The album has peaked at number 14 on the US Billboard 200 chart and has been listed on a variety of international charts. The album was further affected by the commercial success of "Mine", which peaked at number 11 on the Billboard Hot 100.

==Background==
Bazzi released several tracks in 2016 and 2017, including "Alone", "Beautiful", and "Sober." In October 2017, he released "Mine" via Atlantic Records. That song increased in popularity after it was used as a Snapchat lens filter in January 2018. It peaked at number 11 on the Billboard Hot 100 chart. On March 22, 2018, Bazzi announced the release date for his debut album as April 12. This came after the release of three more singles, "Why?", "Gone", and "Honest". On August 2, 2018, he released a remix of "Beautiful" featuring Cuban-American singer Camila Cabello.

==Commercial performance==
Cosmic debuted at number 35 in on the US Billboard 200 selling 15,000 album-equivalent units. It has since peaked at number 14 on the list. It has also charted on a variety of international charts including at number 65 in the United Kingdom, number 13 in Canada, and number 14 in Denmark.

==Track listing==
All tracks written by Andrew Bazzi, except where noted. All tracks produced by Rice N' Peas and Bazzi, except where noted. Credits adapted from Tidal and Genius.

Notes

- "Mirror" contains an interpolation of "Crazy Love" by Van Morrison.

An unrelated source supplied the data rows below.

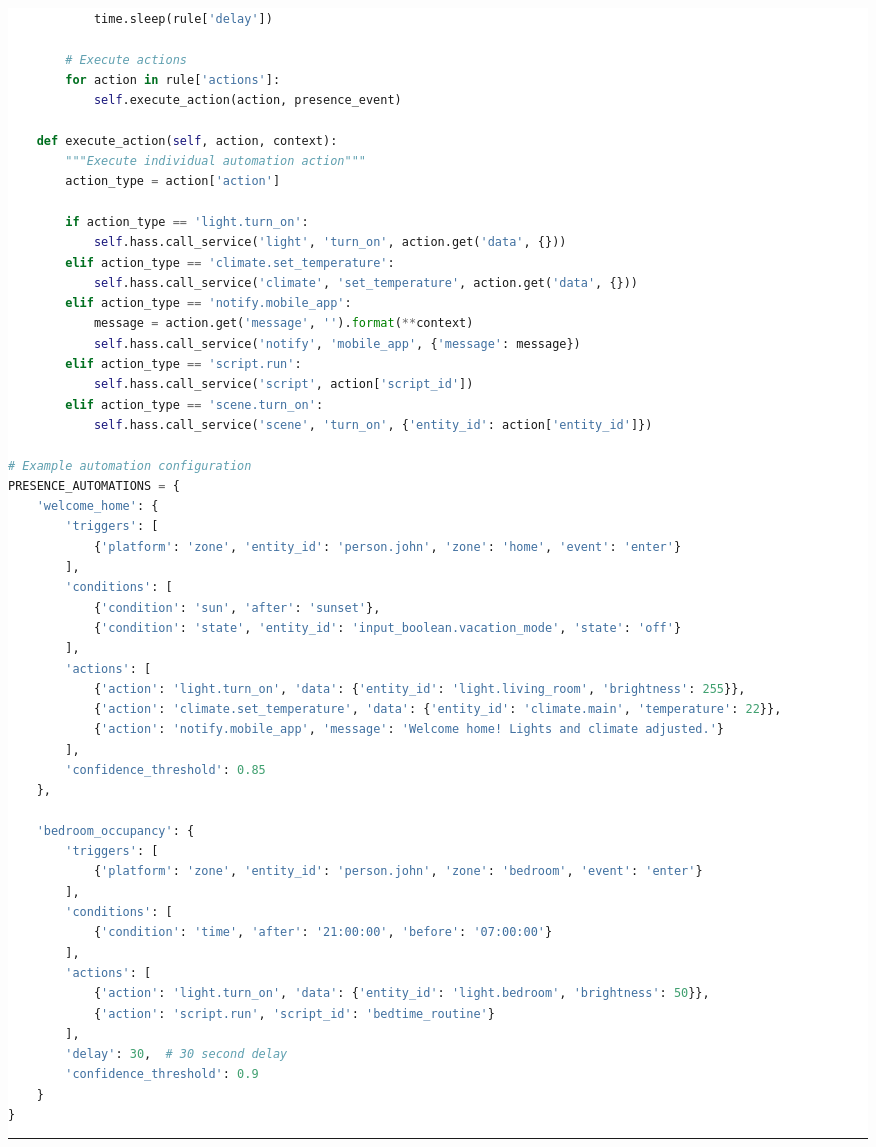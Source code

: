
```python
            time.sleep(rule['delay'])
            
        # Execute actions
        for action in rule['actions']:
            self.execute_action(action, presence_event)
            
    def execute_action(self, action, context):
        """Execute individual automation action"""
        action_type = action['action']
        
        if action_type == 'light.turn_on':
            self.hass.call_service('light', 'turn_on', action.get('data', {}))
        elif action_type == 'climate.set_temperature':
            self.hass.call_service('climate', 'set_temperature', action.get('data', {}))
        elif action_type == 'notify.mobile_app':
            message = action.get('message', '').format(**context)
            self.hass.call_service('notify', 'mobile_app', {'message': message})
        elif action_type == 'script.run':
            self.hass.call_service('script', action['script_id'])
        elif action_type == 'scene.turn_on':
            self.hass.call_service('scene', 'turn_on', {'entity_id': action['entity_id']})

# Example automation configuration
PRESENCE_AUTOMATIONS = {
    'welcome_home': {
        'triggers': [
            {'platform': 'zone', 'entity_id': 'person.john', 'zone': 'home', 'event': 'enter'}
        ],
        'conditions': [
            {'condition': 'sun', 'after': 'sunset'},
            {'condition': 'state', 'entity_id': 'input_boolean.vacation_mode', 'state': 'off'}
        ],
        'actions': [
            {'action': 'light.turn_on', 'data': {'entity_id': 'light.living_room', 'brightness': 255}},
            {'action': 'climate.set_temperature', 'data': {'entity_id': 'climate.main', 'temperature': 22}},
            {'action': 'notify.mobile_app', 'message': 'Welcome home! Lights and climate adjusted.'}
        ],
        'confidence_threshold': 0.85
    },
    
    'bedroom_occupancy': {
        'triggers': [
            {'platform': 'zone', 'entity_id': 'person.john', 'zone': 'bedroom', 'event': 'enter'}
        ],
        'conditions': [
            {'condition': 'time', 'after': '21:00:00', 'before': '07:00:00'}
        ],
        'actions': [
            {'action': 'light.turn_on', 'data': {'entity_id': 'light.bedroom', 'brightness': 50}},
            {'action': 'script.run', 'script_id': 'bedtime_routine'}
        ],
        'delay': 30,  # 30 second delay
        'confidence_threshold': 0.9
    }
}
```

---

| No. | Title | Writer(s) | Producer(s) | Length |
|---|---|---|---|---|
| 1. | "Dreams" | Andrew Bazzi; James LaVigne; |  | 2:27 |
| 2. | "Soarin" | Bazzi; LaVigne; | Rice N' Peas; Bazzi; Dallas Caton; | 2:57 |
| 3. | "Myself" | Bazzi; LaVigne; |  | 2:47 |
| 4. | "Star" | Bazzi; Madison Love; | Rice N' Peas; Bazzi; Thomas Eriksen; | 2:49 |
| 5. | "Why?" |  |  | 2:28 |
| 6. | "3:15" |  |  | 2:47 |
| 7. | "Honest" | Bazzi; LaVigne; |  | 2:55 |
| 8. | "Mirror" | Bazzi; Van Morrison; |  | 2:20 |
| 9. | "Gone" |  |  | 2:12 |
| 10. | "Fantasy" |  |  | 2:28 |
| 11. | "BRB" |  |  | 2:40 |
| 12. | "Cartier" |  |  | 2:52 |
| 13. | "Beautiful" |  |  | 2:58 |
| 14. | "Mine" |  |  | 2:11 |
| 15. | "Changed" |  |  | 2:23 |
| 16. | "Somebody" | Bazzi; LaVigne; |  | 2:50 |
| Total length: |  |  |  | 42:11 |

==Charts==

===Weekly charts===

| Chart (2018) | Peak position |
|---|---|
| Australian Albums (ARIA) | 41 |
| Belgian Albums (Ultratop Flanders) | 99 |
| Canadian Albums (Billboard) | 13 |
| Danish Albums (Hitlisten) | 14 |
| Dutch Albums (Album Top 100) | 43 |
| Finnish Albums (Suomen virallinen lista) | 19 |
| Irish Albums (IRMA) | 47 |
| New Zealand Albums (RMNZ) | 19 |
| Norwegian Albums (VG-lista) | 16 |
| Swedish Albums (Sverigetopplistan) | 27 |
| UK Albums (OCC) | 65 |
| US Billboard 200 | 14 |

===Year-end charts===

| Chart (2018) | Position |
|---|---|
| US Billboard 200 | 69 |

| Chart (2019) | Position |
|---|---|
| New Zealand Albums (RMNZ) | 49 |
| US Billboard 200 | 62 |

==Certifications==

| Region | Certification | Certified units/sales |
| Brazil (Pro-Música Brasil) | Gold | 20,000^{‡} |
| Canada (Music Canada) | Platinum | 80,000^{‡} |
| Denmark (IFPI Danmark) | Platinum | 20,000^{‡} |
| New Zealand (RMNZ) | Platinum | 15,000^{‡} |
| Norway (IFPI Norway) | Gold | 10,000^{‡} |
| Singapore (RIAS) | Platinum | 10,000^{*} |
| United Kingdom (BPI) | Gold | 100,000^{‡} |
| United States (RIAA) | Platinum | 1,000,000^{‡} |
^{*} Sales figures based on certification alone. ^{‡} Sales+streaming figures based on certification alone.